PDF actions

Article
10/31/2023

PDF actions enable you to extract images, text, and tables from PDF files, and arrange pages to create new documents.

To extract text from a PDF file, use the Extract text from PDF action. The following example extracts text from a specific range of pages of a password-protected file. The password is specified in the Advanced settings.

To extract texts arranged in a tabular form, enable Optimize for structured data to improve the results' format and accuracy.

Screenshot of the Extract text from PDF action.

To extract tables from a PDF file, deploy the Extract tables from PDF action, select the file, and specify the pages to extract from.

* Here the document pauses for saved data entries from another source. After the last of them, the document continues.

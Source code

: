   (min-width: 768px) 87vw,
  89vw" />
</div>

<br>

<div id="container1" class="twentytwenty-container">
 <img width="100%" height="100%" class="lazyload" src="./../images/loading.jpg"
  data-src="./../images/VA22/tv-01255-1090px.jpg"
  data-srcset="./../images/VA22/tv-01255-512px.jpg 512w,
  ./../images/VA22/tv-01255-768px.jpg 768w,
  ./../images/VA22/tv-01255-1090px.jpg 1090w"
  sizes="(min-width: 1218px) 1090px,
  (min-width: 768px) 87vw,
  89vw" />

The action produces the ExtractedPDFTables variable that contains a list of PDF table info. To find information about this type of list, go to Advanced data types.

Note

The Extract tables from PDF action doesn't use Optical Character Recognition (OCR), so you can't extract non-copyable text from scanned PDFs.
The library behind the action occasionally extracts additional PDF data that aren't tables. This functionality minimizes the risk of accidentally omitting a real table.

Screenshot of the Extract tables from PDF action.

Apart from extracting information from PDF files, you can create a new PDF document from an existing file using the Extract PDF file pages to new PDF file action.

The following example selects a combination of specific pages and a range of pages.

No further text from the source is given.